PROBLEM REQUIREMENTS:
How many lines of the data contain the string "sounio"? Write the number and nothing more.
━━━━━━━━━━━━━━━━
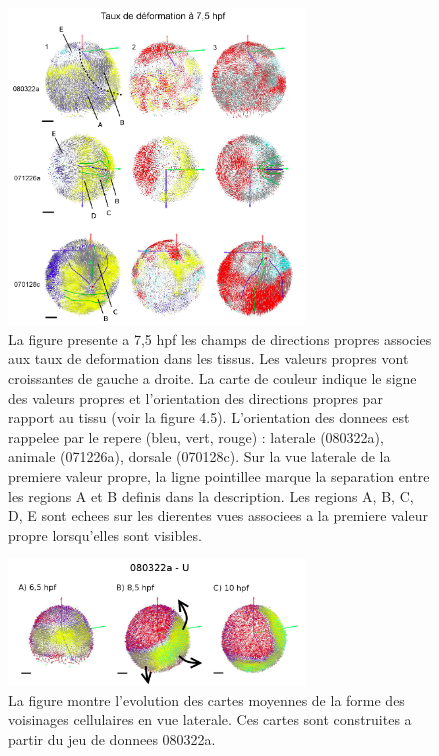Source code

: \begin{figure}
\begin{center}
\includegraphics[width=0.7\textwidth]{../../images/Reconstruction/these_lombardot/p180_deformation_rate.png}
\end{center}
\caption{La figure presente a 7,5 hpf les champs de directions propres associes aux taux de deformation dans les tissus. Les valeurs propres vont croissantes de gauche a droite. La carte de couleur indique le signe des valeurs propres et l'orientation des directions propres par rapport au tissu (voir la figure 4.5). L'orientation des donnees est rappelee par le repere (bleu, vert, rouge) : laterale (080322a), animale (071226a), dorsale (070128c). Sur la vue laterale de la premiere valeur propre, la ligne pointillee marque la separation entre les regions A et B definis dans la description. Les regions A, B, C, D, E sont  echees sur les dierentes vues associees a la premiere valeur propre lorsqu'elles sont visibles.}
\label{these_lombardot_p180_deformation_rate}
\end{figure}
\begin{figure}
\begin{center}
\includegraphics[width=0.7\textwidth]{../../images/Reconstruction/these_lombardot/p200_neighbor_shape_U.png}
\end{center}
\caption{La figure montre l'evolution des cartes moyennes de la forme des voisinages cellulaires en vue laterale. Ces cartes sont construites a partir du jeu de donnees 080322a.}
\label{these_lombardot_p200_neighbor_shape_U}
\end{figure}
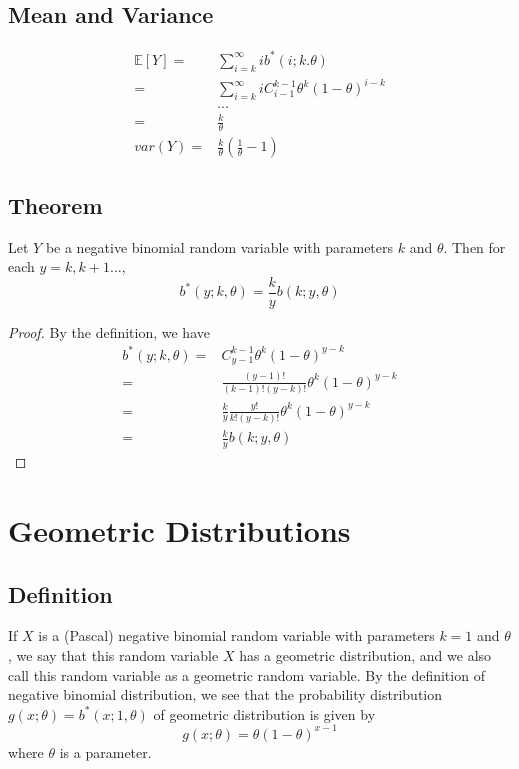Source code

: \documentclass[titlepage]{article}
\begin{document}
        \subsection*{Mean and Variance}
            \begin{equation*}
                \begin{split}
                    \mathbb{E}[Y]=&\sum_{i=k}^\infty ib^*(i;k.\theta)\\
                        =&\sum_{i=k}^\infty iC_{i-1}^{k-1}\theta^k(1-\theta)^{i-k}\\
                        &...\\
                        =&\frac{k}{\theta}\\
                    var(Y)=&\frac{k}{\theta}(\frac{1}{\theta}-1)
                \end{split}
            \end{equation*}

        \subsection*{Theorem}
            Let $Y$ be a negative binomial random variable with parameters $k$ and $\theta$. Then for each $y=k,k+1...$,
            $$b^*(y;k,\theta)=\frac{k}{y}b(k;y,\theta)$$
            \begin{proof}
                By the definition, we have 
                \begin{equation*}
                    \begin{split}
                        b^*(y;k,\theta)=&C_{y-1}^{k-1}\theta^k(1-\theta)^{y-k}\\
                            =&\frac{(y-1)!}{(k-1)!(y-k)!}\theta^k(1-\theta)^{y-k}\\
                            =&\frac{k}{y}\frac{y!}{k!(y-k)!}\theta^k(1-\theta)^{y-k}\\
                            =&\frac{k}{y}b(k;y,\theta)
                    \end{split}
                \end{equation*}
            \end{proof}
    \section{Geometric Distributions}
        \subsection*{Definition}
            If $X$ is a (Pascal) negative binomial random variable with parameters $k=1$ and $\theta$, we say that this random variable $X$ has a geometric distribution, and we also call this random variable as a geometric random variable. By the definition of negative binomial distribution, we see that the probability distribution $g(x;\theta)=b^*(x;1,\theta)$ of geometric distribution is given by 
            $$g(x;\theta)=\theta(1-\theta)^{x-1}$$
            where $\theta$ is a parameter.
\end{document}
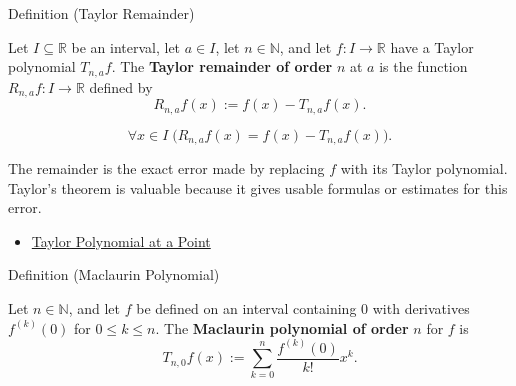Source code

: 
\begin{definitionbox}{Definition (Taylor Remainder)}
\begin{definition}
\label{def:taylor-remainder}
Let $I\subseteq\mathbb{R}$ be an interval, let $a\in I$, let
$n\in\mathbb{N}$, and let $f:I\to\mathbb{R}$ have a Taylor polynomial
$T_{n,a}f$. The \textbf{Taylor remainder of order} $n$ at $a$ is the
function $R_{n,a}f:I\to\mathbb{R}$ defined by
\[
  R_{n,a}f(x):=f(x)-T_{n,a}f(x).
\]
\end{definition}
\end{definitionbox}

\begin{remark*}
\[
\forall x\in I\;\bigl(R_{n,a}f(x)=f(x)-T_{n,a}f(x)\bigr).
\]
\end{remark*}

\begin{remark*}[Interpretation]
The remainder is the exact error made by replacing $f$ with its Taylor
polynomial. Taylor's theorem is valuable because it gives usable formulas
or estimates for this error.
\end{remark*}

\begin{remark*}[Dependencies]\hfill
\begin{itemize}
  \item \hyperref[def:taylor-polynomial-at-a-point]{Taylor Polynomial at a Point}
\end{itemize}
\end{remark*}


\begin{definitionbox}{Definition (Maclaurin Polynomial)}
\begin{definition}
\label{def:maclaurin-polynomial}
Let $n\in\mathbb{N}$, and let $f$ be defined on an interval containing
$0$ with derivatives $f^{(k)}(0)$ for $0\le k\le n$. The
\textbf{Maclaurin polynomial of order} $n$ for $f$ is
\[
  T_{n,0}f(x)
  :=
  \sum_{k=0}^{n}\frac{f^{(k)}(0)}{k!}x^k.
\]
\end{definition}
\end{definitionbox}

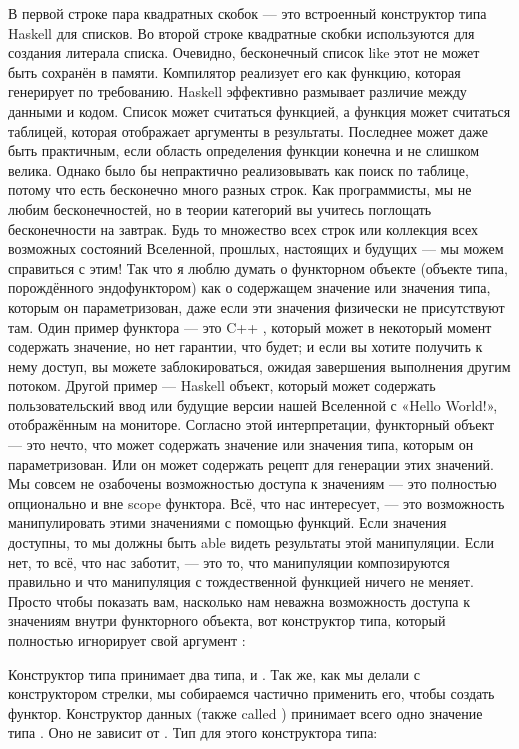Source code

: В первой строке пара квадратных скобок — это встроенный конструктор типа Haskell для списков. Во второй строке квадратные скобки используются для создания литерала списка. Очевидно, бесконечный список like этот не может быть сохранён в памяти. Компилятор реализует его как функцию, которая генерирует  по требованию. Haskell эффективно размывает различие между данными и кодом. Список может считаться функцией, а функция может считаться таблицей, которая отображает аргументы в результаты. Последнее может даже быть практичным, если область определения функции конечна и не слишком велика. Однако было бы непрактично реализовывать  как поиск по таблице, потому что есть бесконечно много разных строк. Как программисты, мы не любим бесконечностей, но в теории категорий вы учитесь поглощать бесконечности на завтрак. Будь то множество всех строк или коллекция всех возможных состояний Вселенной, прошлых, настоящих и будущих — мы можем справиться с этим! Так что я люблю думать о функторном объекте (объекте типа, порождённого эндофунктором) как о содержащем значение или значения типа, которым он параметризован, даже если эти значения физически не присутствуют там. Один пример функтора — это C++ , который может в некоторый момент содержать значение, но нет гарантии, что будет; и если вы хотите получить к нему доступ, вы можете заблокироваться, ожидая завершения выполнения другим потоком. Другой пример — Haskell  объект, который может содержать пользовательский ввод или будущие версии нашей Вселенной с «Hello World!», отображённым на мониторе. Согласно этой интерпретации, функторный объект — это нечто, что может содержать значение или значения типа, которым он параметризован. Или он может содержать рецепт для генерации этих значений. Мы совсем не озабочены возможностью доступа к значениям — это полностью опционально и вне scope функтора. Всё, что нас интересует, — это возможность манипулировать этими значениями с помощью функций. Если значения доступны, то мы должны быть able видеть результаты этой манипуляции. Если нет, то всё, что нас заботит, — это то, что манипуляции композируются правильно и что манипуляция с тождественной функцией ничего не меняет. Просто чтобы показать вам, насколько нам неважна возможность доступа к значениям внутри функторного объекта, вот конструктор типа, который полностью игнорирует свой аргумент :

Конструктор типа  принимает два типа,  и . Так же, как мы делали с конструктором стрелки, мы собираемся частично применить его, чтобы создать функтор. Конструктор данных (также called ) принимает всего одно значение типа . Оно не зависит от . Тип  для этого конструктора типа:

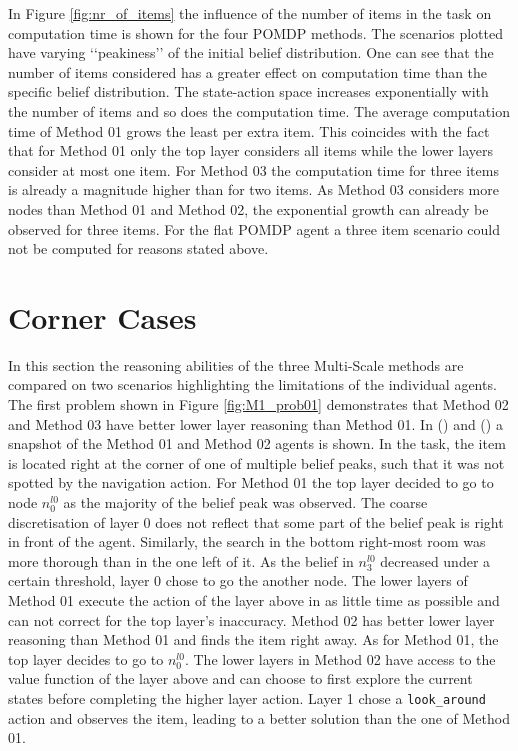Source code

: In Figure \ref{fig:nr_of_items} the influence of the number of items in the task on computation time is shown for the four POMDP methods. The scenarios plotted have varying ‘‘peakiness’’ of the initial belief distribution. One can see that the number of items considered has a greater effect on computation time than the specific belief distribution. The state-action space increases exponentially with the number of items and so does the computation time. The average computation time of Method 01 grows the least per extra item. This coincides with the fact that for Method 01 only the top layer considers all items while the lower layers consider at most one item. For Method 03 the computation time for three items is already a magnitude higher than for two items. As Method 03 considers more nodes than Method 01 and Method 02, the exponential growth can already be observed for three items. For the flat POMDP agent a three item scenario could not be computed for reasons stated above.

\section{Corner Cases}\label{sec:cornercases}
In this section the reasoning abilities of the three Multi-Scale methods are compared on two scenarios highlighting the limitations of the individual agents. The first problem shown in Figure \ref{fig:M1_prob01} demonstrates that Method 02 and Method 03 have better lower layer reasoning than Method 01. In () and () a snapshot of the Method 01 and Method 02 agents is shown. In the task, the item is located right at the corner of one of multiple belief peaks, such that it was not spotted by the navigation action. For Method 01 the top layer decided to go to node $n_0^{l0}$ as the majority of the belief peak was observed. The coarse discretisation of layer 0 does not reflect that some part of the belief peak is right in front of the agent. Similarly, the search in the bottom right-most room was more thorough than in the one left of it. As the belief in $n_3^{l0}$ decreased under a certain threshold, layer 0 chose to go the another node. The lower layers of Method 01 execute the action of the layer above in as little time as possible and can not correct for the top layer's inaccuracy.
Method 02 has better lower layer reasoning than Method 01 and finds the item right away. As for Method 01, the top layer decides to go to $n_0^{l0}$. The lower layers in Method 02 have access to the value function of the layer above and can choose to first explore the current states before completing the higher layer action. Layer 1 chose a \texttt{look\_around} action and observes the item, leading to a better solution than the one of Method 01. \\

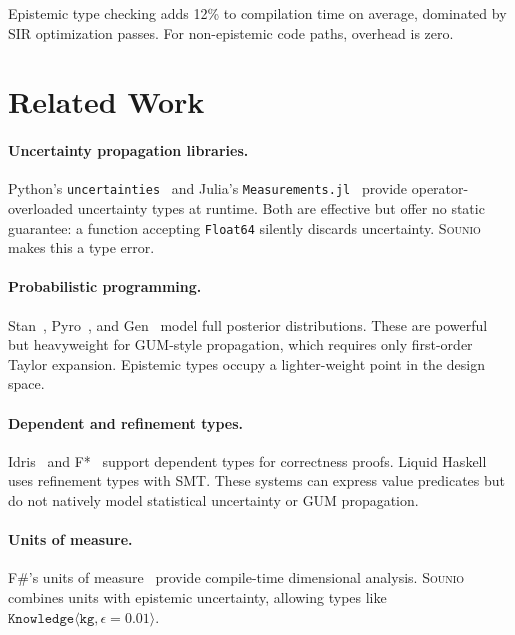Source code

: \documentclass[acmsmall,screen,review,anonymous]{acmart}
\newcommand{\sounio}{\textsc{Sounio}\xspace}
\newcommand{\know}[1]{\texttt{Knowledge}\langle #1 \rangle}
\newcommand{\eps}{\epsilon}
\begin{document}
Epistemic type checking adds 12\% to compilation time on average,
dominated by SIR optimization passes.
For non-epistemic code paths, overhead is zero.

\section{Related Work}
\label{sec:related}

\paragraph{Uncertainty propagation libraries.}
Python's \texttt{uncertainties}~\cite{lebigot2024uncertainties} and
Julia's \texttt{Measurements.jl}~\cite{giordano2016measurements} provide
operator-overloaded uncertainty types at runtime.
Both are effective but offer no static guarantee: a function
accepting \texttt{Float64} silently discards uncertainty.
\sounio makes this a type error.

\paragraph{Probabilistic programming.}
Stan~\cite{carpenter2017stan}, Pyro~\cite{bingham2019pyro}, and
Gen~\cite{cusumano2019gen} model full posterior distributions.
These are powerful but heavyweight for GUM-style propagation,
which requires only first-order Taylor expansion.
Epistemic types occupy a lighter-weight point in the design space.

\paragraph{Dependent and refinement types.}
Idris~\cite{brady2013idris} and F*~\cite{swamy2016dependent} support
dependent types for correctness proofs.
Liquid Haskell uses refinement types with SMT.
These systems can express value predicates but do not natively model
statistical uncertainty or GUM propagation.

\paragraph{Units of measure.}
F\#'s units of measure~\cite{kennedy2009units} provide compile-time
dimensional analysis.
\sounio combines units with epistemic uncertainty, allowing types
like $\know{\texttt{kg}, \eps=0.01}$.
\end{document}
━━━━━━━━━━━━━━━━
TASK OUTPUT:
3